Yes, I was one of the investors as well…

Would it be correct to say that you haven’t exactly had to go through the starving artist phase maybe that somebody who came to this business earlier would have?

That’s completely correct.  I didn’t go through the starving artist phase at all however I don’t know if that’s necessarily a positive or a negative, to be honest with you, because, you know, for some people it may be a positive.  I think that it’s positive in the sense that it gives you certain life experiences that you can tap into, I think it’s negative in the sense that it distracts you from the task at hand, which is creating.  So, I wasn’t starving but at the same time I don’t think the movie was just so much easier to make because of that.  The lesson I learned was that the toughest part of the process actually starts after your film is done, after you think you’re done and your first print is out, that’s when it gets tough for an indie film.

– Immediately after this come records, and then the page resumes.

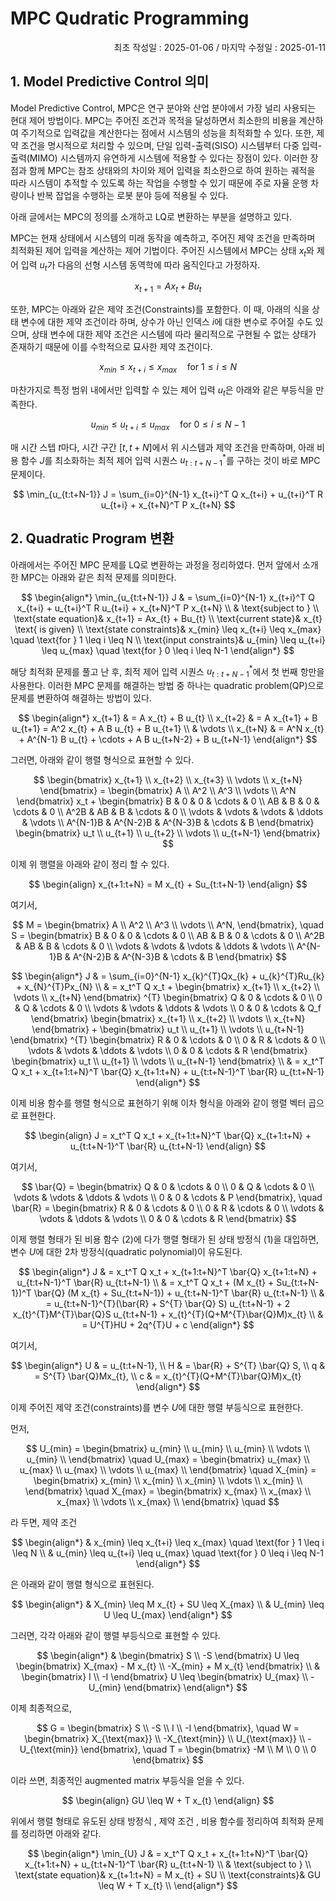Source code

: # MPC Qudratic Programming
<p align="right">
최초 작성일 : 2025-01-06 / 마지막 수정일 : 2025-01-11
</p>

## 1. Model Predictive Control 의미

Model Predictive Control, MPC은 연구 분야와 산업 분야에서 가장 널리 사용되는 현대 제어 방법이다. MPC는 주어진 조건과 목적을 달성하면서 최소한의 비용을 계산하여 주기적으로 입력값을 계산한다는 점에서 시스템의 성능을 최적화할 수 있다. 또한, 제약 조건을 명시적으로 처리할 수 있으며,  단일 입력-출력(SISO) 시스템부터 다중 입력-출력(MIMO) 시스템까지 유연하게 시스템에 적용할 수 있다는 장점이 있다. 이러한 장점과 함께 MPC는 참조 상태와의 차이와 제어 입력을 최소한으로 하여 원하는 궤적을 따라 시스템이 추적할 수 있도록 하는 작업을 수행할 수 있기 때문에 주로 자율 운행 차량이나 반복 잡업을 수행하는 로봇 분야 등에 적용될 수 있다.

아래 글에서는 MPC의 정의를 소개하고 LQ로 변환하는 부분을 설명하고 있다.

MPC는 현재 상태에서 시스템의 미래 동작을 예측하고, 주어진 제약 조건을 만족하며 최적화된 제어 입력을 계산하는 제어 기법이다. 주어진 시스템에서 MPC는 상태 $x_{t}$와 제어 입력 $u_{t}$가 다음의 선형 시스템 동역학에 따라 움직인다고 가정하자.

$$
x_{t+1} = Ax_{t} + Bu_{t}
$$

또한, MPC는 아래와 같은 제약 조건(Constraints)를 포함한다. 이 때, 아래의 식을 상태 변수에 대한 제약 조건이라 하며, 상수가 아닌 인덱스 $i$에 대한 변수로 주어질 수도 있으며, 상태 변수에 대한 제약 조건은 시스템에 따라 물리적으로 구현될 수 없는 상태가 존재하기 때문에 이를 수학적으로 묘사한 제약 조건이다.

$$
x_{min} \leq x_{t+i} \leq x_{max} \quad \text{for } 1 \leq i \leq N 
$$

마찬가지로 특정 범위 내에서만 입력할 수 있는 제어 입력 $u_{t}$은 아래와 같은 부등식을 만족한다.

$$
u_{min} \leq u_{t+i} \leq u_{max} \quad \text{for } 0 \leq i \leq N-1
$$

매 시간 스텝 $t$마다, 시간 구간 $[t, t+N]$에서 위 시스템과 제약 조건을 만족하며, 아래 비용 함수 $J$를 최소화하는 최적 제어 입력 시퀀스 $u_{t:t+N-1}^{*}$를 구하는 것이 바로 MPC 문제이다.

$$
\min_{u_{t:t+N-1}} J = \sum_{i=0}^{N-1} x_{t+i}^T Q x_{t+i} + u_{t+i}^T R u_{t+i} + x_{t+N}^T P x_{t+N}
$$


## 2. Quadratic Program 변환

아래에서는 주어진 MPC 문제를 LQ로 변환하는 과정을 정리하였다. 먼저 앞에서 소개한 MPC는 아래와 같은 최적 문제를 의미한다.

$$
\begin{align*}
\min_{u_{t:t+N-1}} J & = \sum_{i=0}^{N-1} x_{t+i}^T Q x_{t+i} + u_{t+i}^T R u_{t+i} + x_{t+N}^T P x_{t+N} \\
& \text{subject to } \\
\text{state equation}& x_{t+1} = Ax_{t} + Bu_{t} \\ 
\text{current state}& x_{t} \text{ is given} \\
\text{state constraints}& x_{min} \leq x_{t+i} \leq x_{max} \quad \text{for } 1 \leq i \leq N \\
\text{input constraints}& u_{min} \leq u_{t+i} \leq u_{max} \quad \text{for } 0 \leq i \leq N-1
\end{align*}
$$


해당 최적화 문제를 풀고 난 후, 최적 제어 입력 시퀀스 $u_{t:t+N-1}^{*}$에서 첫 번째 항만을 사용한다. 이러한 MPC 문제를 해결하는 방법 중 하나는 quadratic problem(QP)으로 문제를 변환하여 해결하는 방법이 있다.

$$
\begin{align*}
x_{t+1} & = A x_{t} + B u_{t} \\
x_{t+2} & = A x_{t+1} + B u_{t+1} = A^2 x_{t} + A B u_{t} + B u_{t+1} \\
& \vdots  \\
x_{t+N} & = A^N x_{t} + A^{N-1} B u_{t} + \cdots + A B u_{t+N-2} + B u_{t+N-1}
\end{align*}
$$

그러면, 아래와 같이 행렬 형식으로 표현할 수 있다.

$$
\begin{bmatrix}
x_{t+1} \\
x_{t+2} \\
x_{t+3} \\
\vdots \\
x_{t+N}
\end{bmatrix} =
\begin{bmatrix}
A \\
A^2 \\
A^3 \\
\vdots \\
A^N
\end{bmatrix}
x_t
+
\begin{bmatrix}
B & 0 & 0 & \cdots & 0 \\
AB & B & 0 & \cdots & 0 \\
A^2B & AB & B & \cdots & 0 \\
\vdots & \vdots & \vdots & \ddots & \vdots \\
A^{N-1}B & A^{N-2}B & A^{N-3}B & \cdots & B
\end{bmatrix}
\begin{bmatrix}
u_t \\
u_{t+1} \\
u_{t+2} \\
\vdots \\
u_{t+N-1}
\end{bmatrix}
$$

이제 위 행렬을 아래와 같이 정리 할 수 있다.

$$
\begin{align}
x_{t+1:t+N} = M x_{t} + Su_{t:t+N-1}
\end{align}
$$

여기서,

$$
M =
\begin{bmatrix}
A \\
A^2 \\
A^3 \\
\vdots \\
A^N,
\end{bmatrix},
\quad
S =
\begin{bmatrix}
B & 0 & 0 & \cdots & 0 \\
AB & B & 0 & \cdots & 0 \\
A^2B & AB & B & \cdots & 0 \\
\vdots & \vdots & \vdots & \ddots & \vdots \\
A^{N-1}B & A^{N-2}B & A^{N-3}B & \cdots & B
\end{bmatrix}
$$


$$
\begin{align*}
J & = \sum_{i=0}^{N-1} x_{k}^{T}Qx_{k} + u_{k}^{T}Ru_{k} + x_{N}^{T}Px_{N} \\
& = x_t^T Q x_t + 
\begin{bmatrix}
x_{t+1} \\
x_{t+2} \\
\vdots \\
x_{t+N}
\end{bmatrix}
^{T}
\begin{bmatrix}
Q & 0 & \cdots & 0 \\
0 & Q & \cdots & 0 \\
\vdots & \vdots & \ddots & \vdots \\
0 & 0 & \cdots & Q_f
\end{bmatrix}
\begin{bmatrix}
x_{t+1} \\
x_{t+2} \\
\vdots \\
x_{t+N}
\end{bmatrix}
+ 
\begin{bmatrix}
u_t \\
u_{t+1} \\
\vdots \\
u_{t+N-1}
\end{bmatrix}
^{T}
\begin{bmatrix}
R & 0 & \cdots & 0 \\
0 & R & \cdots & 0 \\
\vdots & \vdots & \ddots & \vdots \\
0 & 0 & \cdots & R
\end{bmatrix}
\begin{bmatrix}
u_t \\
u_{t+1} \\
\vdots \\
u_{t+N-1}
\end{bmatrix} \\
& = x_t^T Q x_t + x_{t+1:t+N}^T \bar{Q} x_{t+1:t+N} + u_{t:t+N-1}^T \bar{R} u_{t:t+N-1}
\end{align*}
$$

이제 비용 함수를 행렬 형식으로 표현하기 위해 이차 형식을 아래와 같이 행렬 벡터 곱으로 표현한다.

$$
\begin{align}
J = x_t^T Q x_t + x_{t+1:t+N}^T \bar{Q} x_{t+1:t+N} + u_{t:t+N-1}^T \bar{R} u_{t:t+N-1}
\end{align}
$$

여기서, 

$$
\bar{Q} =
\begin{bmatrix}
Q & 0 & \cdots & 0 \\
0 & Q & \cdots & 0 \\
\vdots & \vdots & \ddots & \vdots \\
0 & 0 & \cdots & P
\end{bmatrix}, \quad
\bar{R} =
\begin{bmatrix}
R & 0 & \cdots & 0 \\
0 & R & \cdots & 0 \\
\vdots & \vdots & \ddots & \vdots \\
0 & 0 & \cdots & R
\end{bmatrix}
$$

이제 행렬 형태가 된 비용 함수 (2)에 다가 행렬 형태가 된 상태 방정식 (1)을 대입하면, 변수 $U$에 대한 2차 방정식(quadratic polynomial)이 유도된다.

$$
\begin{align*}
J & = x_t^T Q x_t + x_{t+1:t+N}^T \bar{Q} x_{t+1:t+N} + u_{t:t+N-1}^T \bar{R} u_{t:t+N-1} \\
& = x_t^T Q x_t + (M x_{t} + Su_{t:t+N-1})^T \bar{Q} (M x_{t} + Su_{t:t+N-1}) + u_{t:t+N-1}^T \bar{R} u_{t:t+N-1} \\
& = u_{t:t+N-1}^{T}(\bar{R} + S^{T} \bar{Q} S) u_{t:t+N-1} + 2 x_{t}^{T}M^{T}\bar{Q}S u_{t:t+N-1} + x_{t}^{T}(Q+M^{T}\bar{Q}M)x_{t} \\
& = U^{T}HU + 2q^{T}U + c
\end{align*}
$$

여기서, 

$$
\begin{align*}
U & = u_{t:t+N-1}, \\
H & = \bar{R} + S^{T} \bar{Q} S, \\
q & = S^{T} \bar{Q}Mx_{t}, \\
c & = x_{t}^{T}(Q+M^{T}\bar{Q}M)x_{t}
\end{align*}
$$

이제 주어진 제약 조건(constraints)를 변수 $U$에 대한 행렬 부등식으로 표현한다. 

먼저, 

$$
U_{min} = 
\begin{bmatrix}
u_{min} \\
u_{min} \\
u_{min} \\
\vdots \\
u_{min} \\
\end{bmatrix}
\quad
U_{max} = 
\begin{bmatrix}
u_{max} \\
u_{max} \\
u_{max} \\
\vdots \\
u_{max} \\
\end{bmatrix}
\quad
X_{min} = 
\begin{bmatrix}
x_{min} \\
x_{min} \\
x_{min} \\
\vdots \\
x_{min} \\
\end{bmatrix}
\quad
X_{max} = 
\begin{bmatrix}
x_{max} \\
x_{max} \\
x_{max} \\
\vdots \\
x_{max} \\
\end{bmatrix}
\quad
$$

라 두면, 제약 조건

$$
\begin{align*}
& x_{min} \leq x_{t+i} \leq x_{max} \quad \text{for } 1 \leq i \leq N \\
& u_{min} \leq u_{t+i} \leq u_{max} \quad \text{for } 0 \leq i \leq N-1
\end{align*}
$$

은 아래와 같이 행렬 형식으로 표현된다.

$$
\begin{align*}
& X_{min} \leq M x_{t} + SU \leq X_{max} \\
& U_{min} \leq U \leq U_{max}
\end{align*}
$$

그러면, 각각 아래와 같이 행렬 부등식으로 표현할 수 있다.

$$
\begin{align*}
&
\begin{bmatrix}
S \\
-S
\end{bmatrix}
U \leq
\begin{bmatrix}
X_{max} - M x_{t} \\
-X_{min} + M x_{t}
\end{bmatrix}
\\
&
\begin{bmatrix}
I \\
-I
\end{bmatrix}
U \leq
\begin{bmatrix}
U_{max} \\ - U_{min}
\end{bmatrix}
\end{align*}
$$

이제 최종적으로,

$$
G =
\begin{bmatrix}
S \\
-S \\
I \\
-I
\end{bmatrix}, \quad
W =
\begin{bmatrix}
X_{\text{max}} \\
-X_{\text{min}} \\
U_{\text{max}} \\
-U_{\text{min}}
\end{bmatrix}, \quad
T =
\begin{bmatrix}
-M \\
M \\
0 \\
0
\end{bmatrix}
$$

이라 쓰면, 최종적인 augmented matrix 부등식을 얻을 수 있다.

$$
\begin{align}
GU \leq W + T x_{t}
\end{align}
$$

위에서 행렬 형태로 유도된 상태 방정식 , 제약 조건 , 비용 함수를 정리하여 최적화 문제를 정리하면 아래와 같다.

$$
\begin{align*}
\min_{U} J & = x_t^T Q x_t + x_{t+1:t+N}^T \bar{Q} x_{t+1:t+N} + u_{t:t+N-1}^T \bar{R} u_{t:t+N-1} \\
& \text{subject to } \\
\text{state equation}& x_{t+1:t+N} = M x_{t} + SU \\
\text{constraints}& GU \leq W + T x_{t} \\
\end{align*}
$$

Who signed on first in terms of the actors?

I’d written the role for Ajay (Naidu), because I’d worked with him on my short films, so he was one of the first guys I contacted.  I think we’d already cast Bokade, then we talked to Ayesha (Dharker), and Ayesha recommended Shabana.  I’d been thinking about some other women for Mrs. Kapoor, but I wasn’t happy and then when she said Shabana, I said “Oh my God, she’d be so perfect, but she’d never agree to do it.”  Because it was also a kind of casting against type, and she read the script and said she’d love to do it.  Hers was the easiest casting.  From the time she read the script to the time she was on was, like, three days.

And how do you get hold of Shabana Azmi?  Do you call someone you know who also knows her…

I just got her number and she’s one of the few people in India who actually pick up her own phone.

For everybody else there’s always some assistant.  In Bombay there’s always this thing of someone’s either sleeping or having a bath.  I remember I joked about this once, I said “India must have the most cleanest and well rested actors in the world, with how much they sleep and how much they bathe.”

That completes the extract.